Source: vignettes/articles/Desmee_2015_PSA_mCRPC.Rmd
Desmee_2015_PSA_mCRPC.Rmd

Model and source

  • Citation: Desmee S, Mentre F, Veyrat-Follet C, Guedj J. Nonlinear mixed-effect models for prostate-specific antigen kinetics and link with survival in the context of metastatic prostate cancer: a comparison by simulation of two-stage and joint approaches. AAPS J. 2015 May;17(3):691-9. doi:10.1208/s12248-015-9745-5. Simulation parameter values inspired from one arm of the VENICE phase III trial (Tannock IF et al., Lancet Oncol. 2013;14:760-8; doi:10.1016/S1470-2045(13)70184-0).
  • Description: Mechanistic joint biomarker-survival model for prostate-specific antigen (PSA) kinetics under chemotherapy in metastatic castration-resistant prostate cancer (mCRPC). PSA is produced by a proliferating prostate-cell compartment and eliminated by a first-order process; chemotherapy blocks cell proliferation at a per-subject effectiveness eps until an individual escape time Tesc. The Weibull-baseline overall-survival hazard is log-linear in the current PSA value. This is a published-simulation-study model: parameter VALUES are pre-specified (inspired by one arm of the Tannock 2013 VENICE phase III trial), not estimated from real-data fits.
  • Article: AAPS J. 2015 May;17(3):691-9

This is a published simulation study, not a real-data fit. The mechanistic PSA-kinetics model was proposed by Desmee et al. and the parameter values were chosen to mimic one arm of the Tannock 2013 VENICE phase III trial in metastatic castration-resistant prostate cancer (mCRPC). The original purpose of the paper was to evaluate, by simulation, the SAEM algorithm in Monolix for fitting nonlinear-biomarker joint models against three estimation alternatives (two-stage, joint sequential, full joint). Here we focus on reproducing the data-generating model.

Population and design

The simulation cohort is M = 100 datasets x N = 500 patients. PSA observations are scheduled every 3 weeks for 2 years (max 36 observations per subject) and follow-up is censored at t = 735 days. The only mechanism for dropout is death.

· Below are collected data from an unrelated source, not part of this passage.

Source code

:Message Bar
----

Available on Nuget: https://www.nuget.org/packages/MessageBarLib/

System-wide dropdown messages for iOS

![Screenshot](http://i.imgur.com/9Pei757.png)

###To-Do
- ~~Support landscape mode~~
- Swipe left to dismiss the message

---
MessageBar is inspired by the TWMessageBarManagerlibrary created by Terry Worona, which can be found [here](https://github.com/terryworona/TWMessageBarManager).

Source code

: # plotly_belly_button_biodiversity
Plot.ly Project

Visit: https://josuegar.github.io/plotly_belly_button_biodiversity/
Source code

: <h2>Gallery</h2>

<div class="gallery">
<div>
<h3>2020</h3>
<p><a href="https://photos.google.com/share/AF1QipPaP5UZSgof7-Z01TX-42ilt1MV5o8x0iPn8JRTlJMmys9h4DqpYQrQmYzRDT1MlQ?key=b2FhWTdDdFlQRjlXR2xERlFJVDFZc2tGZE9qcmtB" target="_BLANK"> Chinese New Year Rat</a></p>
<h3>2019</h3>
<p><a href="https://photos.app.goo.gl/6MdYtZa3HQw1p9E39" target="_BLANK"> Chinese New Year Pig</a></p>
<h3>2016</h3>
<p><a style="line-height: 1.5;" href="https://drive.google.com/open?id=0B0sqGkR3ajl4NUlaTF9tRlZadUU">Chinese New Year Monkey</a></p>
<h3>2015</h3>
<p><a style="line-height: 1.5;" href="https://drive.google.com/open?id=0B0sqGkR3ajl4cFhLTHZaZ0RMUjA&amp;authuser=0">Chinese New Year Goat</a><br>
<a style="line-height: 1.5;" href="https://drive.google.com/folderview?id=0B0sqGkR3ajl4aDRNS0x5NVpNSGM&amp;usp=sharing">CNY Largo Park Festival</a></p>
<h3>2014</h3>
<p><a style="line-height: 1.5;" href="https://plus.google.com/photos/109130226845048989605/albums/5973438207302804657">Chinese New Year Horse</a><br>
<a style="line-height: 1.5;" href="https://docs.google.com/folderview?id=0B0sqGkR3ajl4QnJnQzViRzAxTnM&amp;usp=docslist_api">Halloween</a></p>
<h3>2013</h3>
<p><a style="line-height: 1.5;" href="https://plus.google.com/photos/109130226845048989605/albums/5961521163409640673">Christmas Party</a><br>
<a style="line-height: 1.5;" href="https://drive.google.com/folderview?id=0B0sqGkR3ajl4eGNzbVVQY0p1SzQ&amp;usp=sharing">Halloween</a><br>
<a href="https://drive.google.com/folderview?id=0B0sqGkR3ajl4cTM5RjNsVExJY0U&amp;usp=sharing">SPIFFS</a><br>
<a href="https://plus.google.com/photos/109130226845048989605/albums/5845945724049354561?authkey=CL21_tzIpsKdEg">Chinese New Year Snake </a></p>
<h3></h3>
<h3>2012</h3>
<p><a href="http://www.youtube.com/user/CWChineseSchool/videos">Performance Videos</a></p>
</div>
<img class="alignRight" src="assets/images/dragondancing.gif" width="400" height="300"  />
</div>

Four survival scenarios were considered (Table II of the source paper):

Scenario beta lambda (day) k Notes
No link 0.000 580 1.5 PSA does not enter the hazard
Low link 0.005 765 1.5 Weak PSA-survival association
High link 0.020 2150 1.5 Strong association; canonical scenario in this file
Short survival 0.020 580 1.5 Strong association + high baseline risk

lambda was calibrated in each scenario so that median end-of-study survival (at t = 735 day) was ~25% under the median PSA-kinetic parameters (r = 0.05, PSA0 = 80, eps = 0.3, Tesc = 140). The packaged model in inst/modeldb/therapeuticArea/oncology/Desmee_2015_PSA_mCRPC.R ships the High link scenario as its default; the vignette below replicates all four by overriding llam_haz and e_psa_haz at simulation time.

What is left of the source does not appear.